A simple C++11 library for basic neural network operations on CPU.
- Feed-forward Neural Network: Supports basic feed-forward neural networks.
- Learning Algorithm: Implements a simple backpropagation algorithm for training.
- Customizable Activation Functions: Allows custom activation functions and their derivatives.
- Serialization: Supports saving and loading neural network architectures and weights.
- Template-based Design: Highly customizable with C++ templates.
To use the Neuronov Net library, simply include the neuronov_net.hpp
header file in your project.
#include "neuronov_net.hpp"
To create a neural network, you need to specify the architecture (number of neurons in each layer), activation functions, and a random number generator for initializing weights.

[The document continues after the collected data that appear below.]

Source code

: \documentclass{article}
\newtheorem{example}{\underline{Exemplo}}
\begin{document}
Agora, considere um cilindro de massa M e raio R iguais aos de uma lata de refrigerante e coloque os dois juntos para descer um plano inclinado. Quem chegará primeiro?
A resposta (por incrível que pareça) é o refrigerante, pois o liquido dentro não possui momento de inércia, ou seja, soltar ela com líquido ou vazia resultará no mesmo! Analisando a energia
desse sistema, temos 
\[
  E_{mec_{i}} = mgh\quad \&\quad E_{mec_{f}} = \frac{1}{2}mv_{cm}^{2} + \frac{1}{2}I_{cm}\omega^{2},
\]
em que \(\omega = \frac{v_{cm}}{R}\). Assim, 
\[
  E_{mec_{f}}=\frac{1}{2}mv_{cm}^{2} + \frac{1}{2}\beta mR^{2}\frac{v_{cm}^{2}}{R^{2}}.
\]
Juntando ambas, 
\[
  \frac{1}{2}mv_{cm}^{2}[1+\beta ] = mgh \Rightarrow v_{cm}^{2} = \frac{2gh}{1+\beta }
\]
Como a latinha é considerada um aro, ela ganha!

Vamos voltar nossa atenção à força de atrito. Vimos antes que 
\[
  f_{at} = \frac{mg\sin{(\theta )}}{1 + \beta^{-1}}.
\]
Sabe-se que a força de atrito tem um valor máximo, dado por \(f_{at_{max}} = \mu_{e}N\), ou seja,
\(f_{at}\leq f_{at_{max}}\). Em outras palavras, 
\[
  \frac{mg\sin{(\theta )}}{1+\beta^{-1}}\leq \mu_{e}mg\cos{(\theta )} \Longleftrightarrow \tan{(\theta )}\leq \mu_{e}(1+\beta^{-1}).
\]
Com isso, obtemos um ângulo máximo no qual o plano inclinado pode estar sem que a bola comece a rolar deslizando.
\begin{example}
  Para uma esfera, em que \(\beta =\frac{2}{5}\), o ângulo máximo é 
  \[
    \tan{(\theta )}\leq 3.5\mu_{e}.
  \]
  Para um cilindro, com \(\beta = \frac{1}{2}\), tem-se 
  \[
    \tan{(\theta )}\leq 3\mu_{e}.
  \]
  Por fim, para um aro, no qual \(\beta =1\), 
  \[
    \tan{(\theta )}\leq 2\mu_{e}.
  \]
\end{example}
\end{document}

#include "neuronov_net.hpp"
#include <cmath>
#include <random>
// Define activation function and its derivative
float sigmoid(float x) {
return 1.0 / (1.0 + std::exp(-x));
}
float sigmoid_derivative(float x) {
const float s = sigmoid(x);
return s * (1.0 - s);
}
// Random number generator
std::random_device rd;
std::mt19937 gen(rd());
std::uniform_real_distribution<> dis(-1.0, 1.0);
auto random_number_generator = [&]() { return dis(gen); };
int main() {
// Define the architecture of the neural network
std::vector<std::size_t> architecture = {2, 3, 1}; // Input layer: 2 neurons, Hidden layer: 3 neurons, Output layer: 1 neuron
// Create the neural network
neuronov_net::perseptron net(architecture, sigmoid, sigmoid_derivative, random_number_generator);
// ...
}
To perform a feed-forward pass, set the input values and call the feed_forward
method.
// Set input values
auto input = net.get_input();
input[0].value = 0.5;
input[1].value = 0.2;
// Perform feed-forward pass
net.feed_forward();
// Get output values
const auto output = net.get_output();
for (const auto& neuron : output)
std::cout << "Output: " << neuron.value << '\n';
To train the neural network, provide the correct results and a learning rate, then call the learn
method.
// Correct results for the output layer
std::vector<float> correct_results = {0.8};
// Learning rate
float learn_rate = 0.1;
// Perform learning step
net.learn(correct_results, learn_rate);
You can save the neural network architecture and weights to a stream and load them back.
// Save the neural network to a stream
{
std::ofstream output_stream("network.dat");
net.safe(output_stream);
}
// Load the neural network from a stream
{
std::ifstream input_stream("network.dat");
net.load(input_stream);
}
Here is a simple example demonstrating the basic usage of the Neuronov Net library:
#include "neuronov_net.hpp"
#include <cmath>
#include <random>
#include <iostream>
#include <fstream>
// Define activation function and its derivative
float sigmoid(float x) {
return 1.0 / (1.0 + std::exp(-x));
}
float sigmoid_derivative(float x) {
float s = sigmoid(x);
return s * (1.0 - s);
}
// Random number generator
std::random_device rd;
std::mt19937 gen(rd());
std::uniform_real_distribution<> dis(-1.0, 1.0);
auto random_number_generator = [&]() { return dis(gen); };
int main() {
// Define the architecture of the neural network
std::vector<std::size_t> architecture = {2, 3, 1}; // Input layer: 2 neurons, Hidden layer: 3 neurons, Output layer: 1 neuron
// Create the neural network
neuronov_net::perseptron net(architecture, sigmoid, sigmoid_derivative, random_number_generator);
// Set input values
auto input = net.get_input();
input[0].value = 0.5;
input[1].value = 0.2;
// Perform feed-forward pass
net.feed_forward();
// Get output values
const auto& output = net.get_output();
for (const auto& neuron : output)
std::cout << "Output: " << neuron.value << '\n';
// Correct results for the output layer
std::vector<float> correct_results = {0.8};
// Learning rate
float learn_rate = 0.1;
// Perform learning step
net.learn(correct_results, learn_rate);
// Save the neural network to a stream
{
std::ofstream output_stream("network.dat");
net.safe(output_stream);
}
// Load the neural network from a stream
{
std::ifstream input_stream("network.dat");
net.load(input_stream);
}
return 0;
}
This project is licensed under the MIT License. See the LICENSE file for details.